Spese di funzionamento e spese finali
Le risorse finanziarie si dividono in 2 categorie a seconda che riguardino il funzionamento dell'apparato amministrativo o gli interventi da esso svolti. La prima è definibile finanza strumentale, la seconda finanza finale o funzionale. Ora, mentre la finanza funzionale ha un certo grado di variabilità, la finanza strumentale è fondamentalmente stabile. La prima infatti varia in proporzione diretta al variare delle funzioni dell'amministrazione mentre la seconda ha un minore grado di variazione. Le 2 finanze sono distinte ma non separate.

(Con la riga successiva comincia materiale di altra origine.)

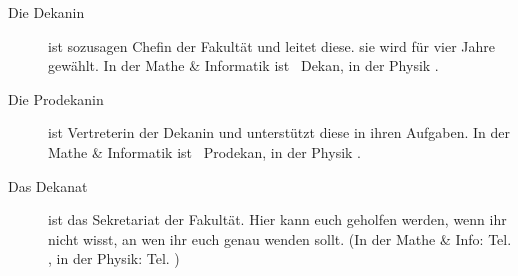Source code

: \begin{description}
%
%
%
%
%
%
%

\item[Die Dekanin] ist sozusagen Chefin der Fakultät und leitet diese. sie wird für vier Jahre gewählt. In der Mathe \& Informatik ist \dekanmathelang\ Dekan, in der Physik \dekanphysiklang .

\item[Die Prodekanin] ist Vertreterin der Dekanin und unterstützt diese in ihren Aufgaben. In der Mathe \& Informatik ist \prodekanmathe\ Prodekan, in der Physik \prodekanphysik .

\item[Das Dekanat] ist das Sekretariat der Fakultät. Hier kann euch geholfen werden, wenn ihr nicht wisst, an wen ihr euch genau wenden sollt. (In der Mathe \& Info: Tel.  \dekanatmathetelefon , in der Physik: Tel. \dekanatphysiktelefon )


\end{description}
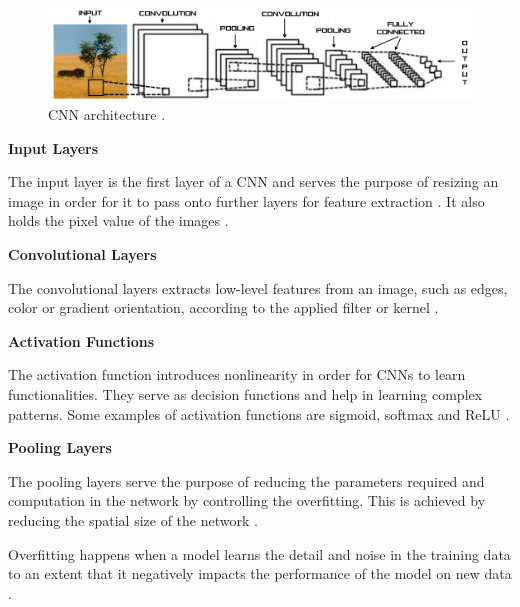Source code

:             \vspace{+2.5cm}
            \begin{figure}[H]
                \centering
                \captionsetup{justification=centering}
                \includegraphics[width=\textwidth]{Sections/2StateOfTheArt/2_images/conv.png}
                \caption[CNN architecture]{CNN architecture \cite{Ribeiro}.}  
                \label{fig:cnnn}
            \end{figure}

            \newpage
           \par \textbf{Input Layers}
           \par The input layer is the first layer of a CNN and serves the purpose of resizing an image in order for it  to pass onto further layers for feature extraction \cite{Ribeiro}. It also holds the pixel value of the images \cite{OShea2015}. \bigbreak
            
          
           \par \textbf{Convolutional Layers}
           \par The convolutional layers extracts low-level features from an image, such as edges, color or gradient orientation, according to the applied filter or kernel \cite{Ribeiro}. \bigbreak

           \par \textbf{Activation Functions}
           \par The activation function introduces nonlinearity in order for CNNs to learn functionalities. They serve as decision functions and help in learning complex patterns. Some examples of activation functions are sigmoid, softmax and ReLU \cite{Ribeiro}. \bigbreak

           \par \textbf{Pooling Layers} 
           \par The pooling layers serve the purpose of reducing the parameters required and computation in the network by controlling the overfitting. This is achieved by reducing the spatial size of the network \cite{Ribeiro}.
           \par Overfitting happens when a model learns the detail and noise in the training data to an extent that it negatively impacts the performance of the model on new data \cite{OShea2015}. \bigbreak


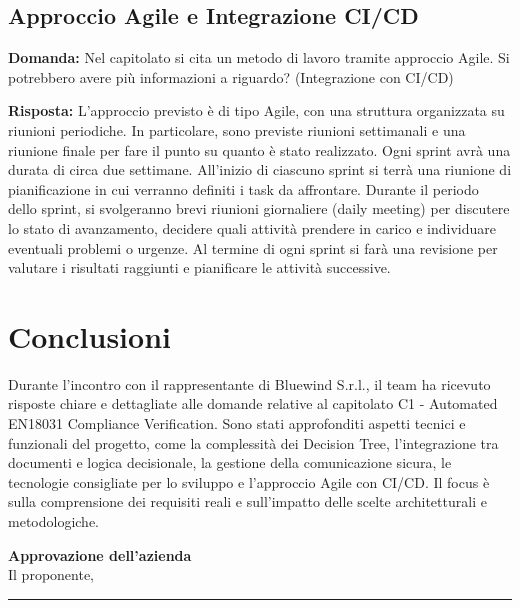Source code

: \documentclass[a4paper,12pt]{article}
\begin{document}
{    \subsection{Approccio Agile e Integrazione CI/CD}
    \textbf{Domanda:} Nel capitolato si cita un metodo di lavoro tramite approccio Agile. Si potrebbero avere più informazioni a riguardo? (Integrazione con CI/CD)

    \textbf{Risposta:} L'approccio previsto è di tipo Agile, con una struttura organizzata su riunioni periodiche. In particolare, sono previste riunioni settimanali e una riunione finale per fare il punto su quanto è stato realizzato. Ogni sprint avrà una durata di circa due settimane. All'inizio di ciascuno sprint si terrà una riunione di pianificazione in cui verranno definiti i task da affrontare. Durante il periodo dello sprint, si svolgeranno brevi riunioni giornaliere (daily meeting) per discutere lo stato di avanzamento, decidere quali attività prendere in carico e individuare eventuali problemi o urgenze. Al termine di ogni sprint si farà una revisione per valutare i risultati raggiunti e pianificare le attività successive.

}
\newpage

\section{Conclusioni}{
  Durante l'incontro con il rappresentante di Bluewind S.r.l., il team ha ricevuto risposte chiare e dettagliate alle domande relative al capitolato C1 - Automated EN18031 Compliance Verification.
  Sono stati approfonditi aspetti tecnici e funzionali del progetto, come la complessità dei Decision Tree, l'integrazione tra documenti e logica decisionale, la gestione della comunicazione sicura, le tecnologie consigliate per lo sviluppo e l'approccio Agile con CI/CD. Il focus è sulla comprensione dei requisiti reali e sull'impatto delle scelte architetturali e metodologiche.
}

\vspace{2cm}
\begin{flushright}
    \textbf{Approvazione dell'azienda} \\
    Il proponente,\\[0.5cm]
    \rule{6cm}{0.4pt}\\
\end{flushright}
\end{document}
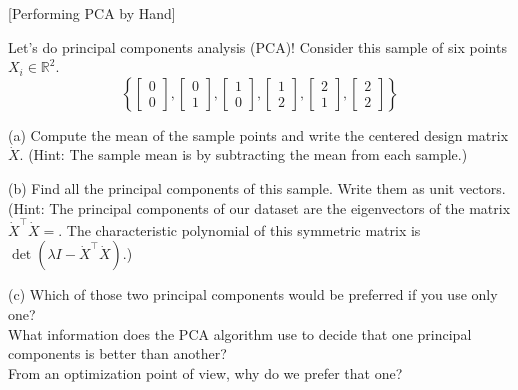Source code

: \item {} [Performing PCA by Hand]

Let's do principal components analysis (PCA)! Consider this sample of six points $X_i \in \mathbb{R}^2$.
$$\left\{
\left[\begin{array}{l} 0 \\ 0 \end{array}\right],
\left[\begin{array}{l} 0 \\ 1 \end{array}\right],
\left[\begin{array}{l} 1 \\ 0 \end{array}\right],
\left[\begin{array}{l} 1 \\ 2 \end{array}\right],
\left[\begin{array}{l} 2 \\ 1 \end{array}\right],
\left[\begin{array}{l} 2 \\ 2 \end{array}\right]\right\}$$

(a) Compute the mean of the sample points and write the centered design matrix $\dot{X}$. 
(Hint: The sample mean is by subtracting the mean from each sample.)

(b) Find all the principal components of this sample. Write them as unit vectors. 
(Hint: The principal components of our dataset are the eigenvectors of the matrix $\dot{X}^{\top} \dot{X}=
$. The characteristic polynomial of this symmetric matrix is $\det\left(\lambda I-\dot{X}^{\top} \dot{X}\right)$.)

(c) Which of those two principal components would be preferred if you use only one?  \\
What information does the PCA algorithm use to decide that one principal components is better than another?  \\
From an optimization point of view, why do we prefer that one? 

\solution










\newpage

Bilancio e legge finanziaria
La legge n. 468 del 5 agosto 1978 ha codificato la distinzione tra bilancio e legge finanziaria introducendo proprio quest'ultima. La successiva legge n. 362 del 23 agosto 1988 ha introdotto il documento di programmazione economico-finanziaria, che definisce la manovra di finanza pubblica per il periodo compreso nel bilancio pluriennale. Documento di programmazione economico-finanziaria, legge finanziaria, da un lato, e bilancio annuale di previsione dall'altro, non hanno la stessa estensione. I primi si limitano alla manovra di politica economica e quindi hanno ad oggetto solo, o prevalentemente, gli interventi amministrativi. Il secondo include sia gli interventi amministrativi sia il finanziamento del funzionamento dell'amministrazione. Per cui il bilancio, pur avendo formalmente ad oggetto anche gli interventi amministrativi, sostanzialmente è limitato alle decisioni sulla finanza strumentale. Questa differenza di oggetto si riflette sulla struttura e sull'efficacia dei 2 atti. Quanto alla struttura il bilancio è articolato in unità revisionali di base mentre la legge finanziaria è ordinata per progetti, nel senso che vi predominano le funzioni. Quanto all'efficacia con l'introduzione nel 1978 della legge finanziaria si è mutato l'assetto precedente, nel quale il bilancio costituiva il principale atto di indirizzo politico. La funzione di indirizzo politico annuale nel nuovo ordinamento è assorbita dal documento di programmazione economico-finanziaria e dalla legge finanziaria. Il bilancio invece è stato trasformato in mero atto di indirizzo amministrativo. Si può dunque affermare che legge finanziaria e bilancio non sono tra di loro in quel rapporto che la successione temporale suggerirebbe, ma hanno oggetti, struttura ed efficacia diversi. Solo in parte si sovrappongono ma per quella parte il bilancio si limita a recepire le decisioni prese con legge finanziaria.
I vincoli comunitari
L'art. 104 del Trattato UE stabilisce che gli Stati membri devono evitare disavanzi pubblici eccessivi (non superiore al 3% e debito pubblico non superiore al 60% del PIL). 2 procedure per garantire il rispetto di questi vincoli. La prima è una procedura di allarme preventivo prevista dal c.d. patto di stabilità che prevede preparazione di un programma da parte dello Stato membro esaminato dal Consiglio UE che può inviare raccomandazioni in merito. C'è inoltre un patto di stabilità interno, secondo il quale gli enti territoriali debbono concorrere alla realizzazione degli obiettivi di finanza pubblica europea indicati dal patto di stabilità esterno. La seconda è una procedura di sorveglianza prevista dall'art. 104 del Trattato che si articola in una fase di accertamento e in una di formulazione di raccomandazioni, in una eventuale di intimazione e in un'ultima, anch'essa eventuale, sanzionatoria.